Directions: Among the entries below, find every line that contains the string "cuerpos", then copy it.

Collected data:
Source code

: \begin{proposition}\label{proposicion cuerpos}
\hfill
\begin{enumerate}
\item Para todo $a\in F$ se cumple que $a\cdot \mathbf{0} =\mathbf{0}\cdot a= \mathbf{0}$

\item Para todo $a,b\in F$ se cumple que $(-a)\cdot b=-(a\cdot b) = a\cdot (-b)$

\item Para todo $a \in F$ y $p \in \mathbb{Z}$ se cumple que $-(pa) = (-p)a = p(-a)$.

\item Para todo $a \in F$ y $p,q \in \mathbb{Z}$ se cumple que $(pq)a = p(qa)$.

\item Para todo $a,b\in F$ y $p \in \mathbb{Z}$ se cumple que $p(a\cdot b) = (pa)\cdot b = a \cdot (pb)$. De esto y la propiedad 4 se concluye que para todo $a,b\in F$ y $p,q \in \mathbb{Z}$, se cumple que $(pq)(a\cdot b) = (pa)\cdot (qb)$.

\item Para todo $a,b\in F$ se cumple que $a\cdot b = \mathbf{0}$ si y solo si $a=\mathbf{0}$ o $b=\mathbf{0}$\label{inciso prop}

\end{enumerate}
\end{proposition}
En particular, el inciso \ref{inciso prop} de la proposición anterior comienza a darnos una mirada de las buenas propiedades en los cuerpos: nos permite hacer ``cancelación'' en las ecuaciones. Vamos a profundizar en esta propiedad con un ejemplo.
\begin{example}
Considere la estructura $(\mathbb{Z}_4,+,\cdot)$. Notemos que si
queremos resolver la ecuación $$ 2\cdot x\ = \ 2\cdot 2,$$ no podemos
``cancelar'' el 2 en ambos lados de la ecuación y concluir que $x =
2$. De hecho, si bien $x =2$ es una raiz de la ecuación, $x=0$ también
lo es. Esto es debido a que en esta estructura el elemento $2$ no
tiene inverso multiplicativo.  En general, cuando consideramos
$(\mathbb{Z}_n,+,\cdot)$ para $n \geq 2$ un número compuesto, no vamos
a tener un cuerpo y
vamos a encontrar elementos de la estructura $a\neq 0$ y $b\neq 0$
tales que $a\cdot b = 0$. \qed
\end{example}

Exercise result:
: \begin{proposition}\label{proposicion cuerpos}
En particular, el inciso \ref{inciso prop} de la proposición anterior comienza a darnos una mirada de las buenas propiedades en los cuerpos: nos permite hacer ``cancelación'' en las ecuaciones. Vamos a profundizar en esta propiedad con un ejemplo.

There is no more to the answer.